7. The method according to claim 6, characterized in that, The intervention strategy for generating high-precision positioning modules specifically includes formulating a progressive preheating scheduling plan based on a regional preheating priority queue. The process of developing a gradual preheating schedule includes: The preheating and startup process of the high-precision positioning module is broken down into the signal acquisition stage, the differential data synchronization stage, and the ambiguity resolution stage. For the region with the highest priority in the regional preheating priority queue, the ideal start time of each stage is calculated in reverse based on its expected arrival time and the typical time consumption of each stage. A sequence of control commands containing the start times of each stage is generated as an intervention strategy to trigger the high-precision positioning module to perform preheating operations in stages.

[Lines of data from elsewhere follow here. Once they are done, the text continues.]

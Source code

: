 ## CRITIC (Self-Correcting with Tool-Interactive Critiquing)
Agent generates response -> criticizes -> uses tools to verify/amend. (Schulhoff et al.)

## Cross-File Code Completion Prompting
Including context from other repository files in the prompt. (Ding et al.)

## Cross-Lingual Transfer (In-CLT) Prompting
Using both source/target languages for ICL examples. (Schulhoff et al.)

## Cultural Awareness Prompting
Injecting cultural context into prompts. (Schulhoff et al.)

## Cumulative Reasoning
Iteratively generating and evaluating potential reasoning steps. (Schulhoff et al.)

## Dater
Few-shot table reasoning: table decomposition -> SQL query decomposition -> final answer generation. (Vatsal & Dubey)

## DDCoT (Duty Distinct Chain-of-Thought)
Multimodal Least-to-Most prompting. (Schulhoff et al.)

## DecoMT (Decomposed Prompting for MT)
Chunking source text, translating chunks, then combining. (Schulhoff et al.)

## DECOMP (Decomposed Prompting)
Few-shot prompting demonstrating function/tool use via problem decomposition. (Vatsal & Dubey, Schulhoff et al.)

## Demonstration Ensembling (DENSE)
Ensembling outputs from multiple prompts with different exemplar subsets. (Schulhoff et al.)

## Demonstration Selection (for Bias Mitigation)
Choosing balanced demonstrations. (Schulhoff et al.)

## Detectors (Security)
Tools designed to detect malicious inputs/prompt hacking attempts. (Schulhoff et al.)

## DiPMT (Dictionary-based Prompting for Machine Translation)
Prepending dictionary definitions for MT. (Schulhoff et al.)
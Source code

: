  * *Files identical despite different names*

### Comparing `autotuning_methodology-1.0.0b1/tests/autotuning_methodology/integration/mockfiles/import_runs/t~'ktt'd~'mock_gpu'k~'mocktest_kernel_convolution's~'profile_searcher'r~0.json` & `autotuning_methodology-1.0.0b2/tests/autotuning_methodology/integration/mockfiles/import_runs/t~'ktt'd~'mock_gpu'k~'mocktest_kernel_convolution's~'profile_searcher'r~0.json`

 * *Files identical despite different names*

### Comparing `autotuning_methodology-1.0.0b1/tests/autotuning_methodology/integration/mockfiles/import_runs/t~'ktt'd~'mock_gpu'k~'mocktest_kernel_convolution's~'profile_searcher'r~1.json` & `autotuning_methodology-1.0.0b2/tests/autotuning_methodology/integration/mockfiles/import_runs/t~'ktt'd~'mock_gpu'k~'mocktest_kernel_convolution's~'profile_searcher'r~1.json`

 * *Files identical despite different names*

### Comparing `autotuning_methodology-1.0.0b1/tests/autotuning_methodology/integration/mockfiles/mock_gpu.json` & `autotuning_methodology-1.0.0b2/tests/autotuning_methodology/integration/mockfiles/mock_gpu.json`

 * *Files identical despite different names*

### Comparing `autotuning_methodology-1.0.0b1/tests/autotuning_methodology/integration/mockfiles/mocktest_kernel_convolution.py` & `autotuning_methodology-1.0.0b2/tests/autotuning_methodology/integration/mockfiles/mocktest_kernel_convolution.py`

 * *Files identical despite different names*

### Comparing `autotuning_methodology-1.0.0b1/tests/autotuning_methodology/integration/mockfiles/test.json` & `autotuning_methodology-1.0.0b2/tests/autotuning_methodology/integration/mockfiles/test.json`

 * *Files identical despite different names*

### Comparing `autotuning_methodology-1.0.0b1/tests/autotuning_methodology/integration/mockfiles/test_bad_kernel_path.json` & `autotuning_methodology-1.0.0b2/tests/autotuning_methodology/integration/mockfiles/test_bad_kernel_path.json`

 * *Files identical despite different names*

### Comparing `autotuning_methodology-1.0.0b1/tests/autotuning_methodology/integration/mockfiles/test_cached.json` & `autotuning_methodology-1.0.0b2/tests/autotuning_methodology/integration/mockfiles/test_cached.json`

8. A high-precision Beidou positioning device for an armored vehicle driver training and assessment system, used to implement the method as described in any one of claims 1 to 7, characterized in that, include: The data acquisition module is configured to acquire real-time data on the vehicle's current motion status and the operating status of the positioning module. The prediction and decision-making module is configured to predict the vehicle's pose within a preset time window based on motion state data, and generate an intervention strategy for the high-precision positioning module based on the spatiotemporal matching relationship between the predicted vehicle pose and the preset assessment area. The fusion control module is configured to respond to the intervention strategy and control the working state of the high-precision positioning module. It uses a state estimation filter to fuse multi-mode positioning observation data from the basic positioning module and the high-precision positioning module. During the fusion process, it uses a state vector containing system deviation variables to perform real-time deviation compensation on the observation data to obtain continuous positioning data.